* [Task description]
So that the copy matches the original, write out every entry exactly.

[Dataset entries]
________
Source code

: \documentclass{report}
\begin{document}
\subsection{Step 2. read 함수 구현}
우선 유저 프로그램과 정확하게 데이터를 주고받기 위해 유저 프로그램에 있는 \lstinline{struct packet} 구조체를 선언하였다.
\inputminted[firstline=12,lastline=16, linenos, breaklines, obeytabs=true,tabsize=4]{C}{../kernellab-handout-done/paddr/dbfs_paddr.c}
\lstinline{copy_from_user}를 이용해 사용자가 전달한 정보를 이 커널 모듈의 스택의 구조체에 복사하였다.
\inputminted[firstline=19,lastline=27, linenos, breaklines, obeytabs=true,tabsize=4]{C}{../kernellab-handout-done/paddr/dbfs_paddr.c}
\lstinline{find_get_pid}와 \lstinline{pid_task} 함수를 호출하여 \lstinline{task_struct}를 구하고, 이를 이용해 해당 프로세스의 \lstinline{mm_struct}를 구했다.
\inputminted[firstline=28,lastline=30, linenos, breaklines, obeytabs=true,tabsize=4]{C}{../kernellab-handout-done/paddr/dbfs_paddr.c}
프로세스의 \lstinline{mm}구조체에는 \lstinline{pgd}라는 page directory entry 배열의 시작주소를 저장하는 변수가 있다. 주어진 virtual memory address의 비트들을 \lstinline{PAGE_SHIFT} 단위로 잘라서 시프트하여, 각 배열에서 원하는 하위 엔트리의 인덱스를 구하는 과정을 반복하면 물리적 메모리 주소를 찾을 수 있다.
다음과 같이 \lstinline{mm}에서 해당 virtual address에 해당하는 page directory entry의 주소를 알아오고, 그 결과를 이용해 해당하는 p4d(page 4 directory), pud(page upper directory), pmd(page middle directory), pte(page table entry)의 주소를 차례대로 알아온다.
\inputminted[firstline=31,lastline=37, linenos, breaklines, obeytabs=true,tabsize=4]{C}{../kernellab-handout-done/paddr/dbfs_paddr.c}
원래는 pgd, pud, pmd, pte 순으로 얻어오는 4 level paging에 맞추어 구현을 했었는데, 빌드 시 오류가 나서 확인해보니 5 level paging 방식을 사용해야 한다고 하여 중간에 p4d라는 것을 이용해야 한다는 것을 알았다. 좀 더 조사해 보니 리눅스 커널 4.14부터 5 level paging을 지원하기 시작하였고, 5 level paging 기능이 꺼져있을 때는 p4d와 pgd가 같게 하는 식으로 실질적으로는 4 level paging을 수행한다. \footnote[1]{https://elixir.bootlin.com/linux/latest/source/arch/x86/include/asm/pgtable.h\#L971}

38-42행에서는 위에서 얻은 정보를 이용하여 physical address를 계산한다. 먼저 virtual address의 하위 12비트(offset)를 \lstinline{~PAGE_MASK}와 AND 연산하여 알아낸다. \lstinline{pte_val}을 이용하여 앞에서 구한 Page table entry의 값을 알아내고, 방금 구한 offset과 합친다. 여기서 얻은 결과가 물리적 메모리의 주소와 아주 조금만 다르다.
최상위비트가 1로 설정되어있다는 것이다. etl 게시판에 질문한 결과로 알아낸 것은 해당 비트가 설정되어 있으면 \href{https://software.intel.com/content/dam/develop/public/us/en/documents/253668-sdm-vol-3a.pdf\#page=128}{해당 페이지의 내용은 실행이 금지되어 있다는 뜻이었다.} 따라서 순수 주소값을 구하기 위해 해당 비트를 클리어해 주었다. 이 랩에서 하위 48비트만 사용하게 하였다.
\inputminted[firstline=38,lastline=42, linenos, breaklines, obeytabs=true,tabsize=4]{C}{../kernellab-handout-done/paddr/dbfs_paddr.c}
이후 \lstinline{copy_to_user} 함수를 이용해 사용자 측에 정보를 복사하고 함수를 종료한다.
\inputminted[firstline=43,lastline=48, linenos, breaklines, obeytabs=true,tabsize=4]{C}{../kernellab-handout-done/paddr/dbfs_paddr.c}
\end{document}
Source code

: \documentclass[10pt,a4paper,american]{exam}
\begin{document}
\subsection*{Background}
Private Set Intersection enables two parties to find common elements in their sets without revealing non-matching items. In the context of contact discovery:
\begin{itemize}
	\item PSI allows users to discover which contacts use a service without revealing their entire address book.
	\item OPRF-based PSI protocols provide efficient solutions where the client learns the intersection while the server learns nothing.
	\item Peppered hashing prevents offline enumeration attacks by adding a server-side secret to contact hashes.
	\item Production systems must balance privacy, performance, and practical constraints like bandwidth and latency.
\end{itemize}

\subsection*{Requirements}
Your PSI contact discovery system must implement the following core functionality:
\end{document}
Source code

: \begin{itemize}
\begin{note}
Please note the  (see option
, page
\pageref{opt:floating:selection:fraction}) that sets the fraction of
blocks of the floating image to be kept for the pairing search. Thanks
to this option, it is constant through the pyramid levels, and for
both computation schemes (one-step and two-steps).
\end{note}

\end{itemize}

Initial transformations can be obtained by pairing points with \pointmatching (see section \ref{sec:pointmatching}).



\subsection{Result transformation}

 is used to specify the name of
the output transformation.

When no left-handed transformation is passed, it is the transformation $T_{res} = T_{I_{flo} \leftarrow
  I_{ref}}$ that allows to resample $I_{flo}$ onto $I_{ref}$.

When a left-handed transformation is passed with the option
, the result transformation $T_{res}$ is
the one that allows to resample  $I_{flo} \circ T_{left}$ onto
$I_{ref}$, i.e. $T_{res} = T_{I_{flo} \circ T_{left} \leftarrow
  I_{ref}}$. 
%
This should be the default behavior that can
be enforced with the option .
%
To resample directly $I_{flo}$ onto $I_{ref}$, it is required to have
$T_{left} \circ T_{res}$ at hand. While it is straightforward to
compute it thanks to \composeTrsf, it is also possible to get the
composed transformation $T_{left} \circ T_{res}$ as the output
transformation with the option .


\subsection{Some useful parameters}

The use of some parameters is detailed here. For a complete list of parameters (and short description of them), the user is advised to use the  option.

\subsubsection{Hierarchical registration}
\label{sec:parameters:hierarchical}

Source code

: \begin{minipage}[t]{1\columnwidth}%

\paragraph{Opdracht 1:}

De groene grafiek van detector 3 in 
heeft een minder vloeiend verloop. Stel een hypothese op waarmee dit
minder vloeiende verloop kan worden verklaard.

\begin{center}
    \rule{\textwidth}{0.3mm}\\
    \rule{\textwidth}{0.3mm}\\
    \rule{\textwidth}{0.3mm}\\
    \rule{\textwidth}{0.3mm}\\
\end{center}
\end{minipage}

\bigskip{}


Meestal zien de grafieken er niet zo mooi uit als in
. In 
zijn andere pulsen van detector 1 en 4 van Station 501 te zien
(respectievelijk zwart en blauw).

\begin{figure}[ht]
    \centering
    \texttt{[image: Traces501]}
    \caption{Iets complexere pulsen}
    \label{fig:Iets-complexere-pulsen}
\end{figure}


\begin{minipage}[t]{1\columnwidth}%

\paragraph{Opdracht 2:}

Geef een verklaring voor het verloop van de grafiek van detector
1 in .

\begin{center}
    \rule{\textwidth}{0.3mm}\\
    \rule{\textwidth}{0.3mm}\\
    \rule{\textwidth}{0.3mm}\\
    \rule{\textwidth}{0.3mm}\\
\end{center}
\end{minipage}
________
* [Result for this task]
Source code

: \documentclass{report}
\begin{document}
\subsection{Step 2. read 함수 구현}
우선 유저 프로그램과 정확하게 데이터를 주고받기 위해 유저 프로그램에 있는 \lstinline{struct packet} 구조체를 선언하였다.
\inputminted[firstline=12,lastline=16, linenos, breaklines, obeytabs=true,tabsize=4]{C}{../kernellab-handout-done/paddr/dbfs_paddr.c}
\lstinline{copy_from_user}를 이용해 사용자가 전달한 정보를 이 커널 모듈의 스택의 구조체에 복사하였다.
\inputminted[firstline=19,lastline=27, linenos, breaklines, obeytabs=true,tabsize=4]{C}{../kernellab-handout-done/paddr/dbfs_paddr.c}
\lstinline{find_get_pid}와 \lstinline{pid_task} 함수를 호출하여 \lstinline{task_struct}를 구하고, 이를 이용해 해당 프로세스의 \lstinline{mm_struct}를 구했다.
\inputminted[firstline=28,lastline=30, linenos, breaklines, obeytabs=true,tabsize=4]{C}{../kernellab-handout-done/paddr/dbfs_paddr.c}
프로세스의 \lstinline{mm}구조체에는 \lstinline{pgd}라는 page directory entry 배열의 시작주소를 저장하는 변수가 있다. 주어진 virtual memory address의 비트들을 \lstinline{PAGE_SHIFT} 단위로 잘라서 시프트하여, 각 배열에서 원하는 하위 엔트리의 인덱스를 구하는 과정을 반복하면 물리적 메모리 주소를 찾을 수 있다.
다음과 같이 \lstinline{mm}에서 해당 virtual address에 해당하는 page directory entry의 주소를 알아오고, 그 결과를 이용해 해당하는 p4d(page 4 directory), pud(page upper directory), pmd(page middle directory), pte(page table entry)의 주소를 차례대로 알아온다.
\inputminted[firstline=31,lastline=37, linenos, breaklines, obeytabs=true,tabsize=4]{C}{../kernellab-handout-done/paddr/dbfs_paddr.c}
원래는 pgd, pud, pmd, pte 순으로 얻어오는 4 level paging에 맞추어 구현을 했었는데, 빌드 시 오류가 나서 확인해보니 5 level paging 방식을 사용해야 한다고 하여 중간에 p4d라는 것을 이용해야 한다는 것을 알았다. 좀 더 조사해 보니 리눅스 커널 4.14부터 5 level paging을 지원하기 시작하였고, 5 level paging 기능이 꺼져있을 때는 p4d와 pgd가 같게 하는 식으로 실질적으로는 4 level paging을 수행한다. \footnote[1]{https://elixir.bootlin.com/linux/latest/source/arch/x86/include/asm/pgtable.h\#L971}

38-42행에서는 위에서 얻은 정보를 이용하여 physical address를 계산한다. 먼저 virtual address의 하위 12비트(offset)를 \lstinline{~PAGE_MASK}와 AND 연산하여 알아낸다. \lstinline{pte_val}을 이용하여 앞에서 구한 Page table entry의 값을 알아내고, 방금 구한 offset과 합친다. 여기서 얻은 결과가 물리적 메모리의 주소와 아주 조금만 다르다.
최상위비트가 1로 설정되어있다는 것이다. etl 게시판에 질문한 결과로 알아낸 것은 해당 비트가 설정되어 있으면 \href{https://software.intel.com/content/dam/develop/public/us/en/documents/253668-sdm-vol-3a.pdf\#page=128}{해당 페이지의 내용은 실행이 금지되어 있다는 뜻이었다.} 따라서 순수 주소값을 구하기 위해 해당 비트를 클리어해 주었다. 이 랩에서 하위 48비트만 사용하게 하였다.
\inputminted[firstline=38,lastline=42, linenos, breaklines, obeytabs=true,tabsize=4]{C}{../kernellab-handout-done/paddr/dbfs_paddr.c}
이후 \lstinline{copy_to_user} 함수를 이용해 사용자 측에 정보를 복사하고 함수를 종료한다.
\inputminted[firstline=43,lastline=48, linenos, breaklines, obeytabs=true,tabsize=4]{C}{../kernellab-handout-done/paddr/dbfs_paddr.c}
\end{document}
Source code

: \documentclass[10pt,a4paper,american]{exam}
\begin{document}
\subsection*{Background}
Private Set Intersection enables two parties to find common elements in their sets without revealing non-matching items. In the context of contact discovery:
\begin{itemize}
	\item PSI allows users to discover which contacts use a service without revealing their entire address book.
	\item OPRF-based PSI protocols provide efficient solutions where the client learns the intersection while the server learns nothing.
	\item Peppered hashing prevents offline enumeration attacks by adding a server-side secret to contact hashes.
	\item Production systems must balance privacy, performance, and practical constraints like bandwidth and latency.
\end{itemize}

\subsection*{Requirements}
Your PSI contact discovery system must implement the following core functionality:
\end{document}
Source code

: \begin{itemize}
\begin{note}
Please note the  (see option
, page
\pageref{opt:floating:selection:fraction}) that sets the fraction of
blocks of the floating image to be kept for the pairing search. Thanks
to this option, it is constant through the pyramid levels, and for
both computation schemes (one-step and two-steps).
\end{note}

\end{itemize}

Initial transformations can be obtained by pairing points with \pointmatching (see section \ref{sec:pointmatching}).



\subsection{Result transformation}

 is used to specify the name of
the output transformation.

When no left-handed transformation is passed, it is the transformation $T_{res} = T_{I_{flo} \leftarrow
  I_{ref}}$ that allows to resample $I_{flo}$ onto $I_{ref}$.

When a left-handed transformation is passed with the option
, the result transformation $T_{res}$ is
the one that allows to resample  $I_{flo} \circ T_{left}$ onto
$I_{ref}$, i.e. $T_{res} = T_{I_{flo} \circ T_{left} \leftarrow
  I_{ref}}$. 
%
This should be the default behavior that can
be enforced with the option .
%
To resample directly $I_{flo}$ onto $I_{ref}$, it is required to have
$T_{left} \circ T_{res}$ at hand. While it is straightforward to
compute it thanks to \composeTrsf, it is also possible to get the
composed transformation $T_{left} \circ T_{res}$ as the output
transformation with the option .


\subsection{Some useful parameters}

The use of some parameters is detailed here. For a complete list of parameters (and short description of them), the user is advised to use the  option.

\subsubsection{Hierarchical registration}
\label{sec:parameters:hierarchical}

Source code

: \begin{minipage}[t]{1\columnwidth}%

\paragraph{Opdracht 1:}

De groene grafiek van detector 3 in 
heeft een minder vloeiend verloop. Stel een hypothese op waarmee dit
minder vloeiende verloop kan worden verklaard.

\begin{center}
    \rule{\textwidth}{0.3mm}\\
    \rule{\textwidth}{0.3mm}\\
    \rule{\textwidth}{0.3mm}\\
    \rule{\textwidth}{0.3mm}\\
\end{center}
\end{minipage}

\bigskip{}


Meestal zien de grafieken er niet zo mooi uit als in
. In 
zijn andere pulsen van detector 1 en 4 van Station 501 te zien
(respectievelijk zwart en blauw).

\begin{figure}[ht]
    \centering
    \texttt{[image: Traces501]}
    \caption{Iets complexere pulsen}
    \label{fig:Iets-complexere-pulsen}
\end{figure}


\begin{minipage}[t]{1\columnwidth}%

\paragraph{Opdracht 2:}

Geef een verklaring voor het verloop van de grafiek van detector
1 in .

\begin{center}
    \rule{\textwidth}{0.3mm}\\
    \rule{\textwidth}{0.3mm}\\
    \rule{\textwidth}{0.3mm}\\
    \rule{\textwidth}{0.3mm}\\
\end{center}
\end{minipage}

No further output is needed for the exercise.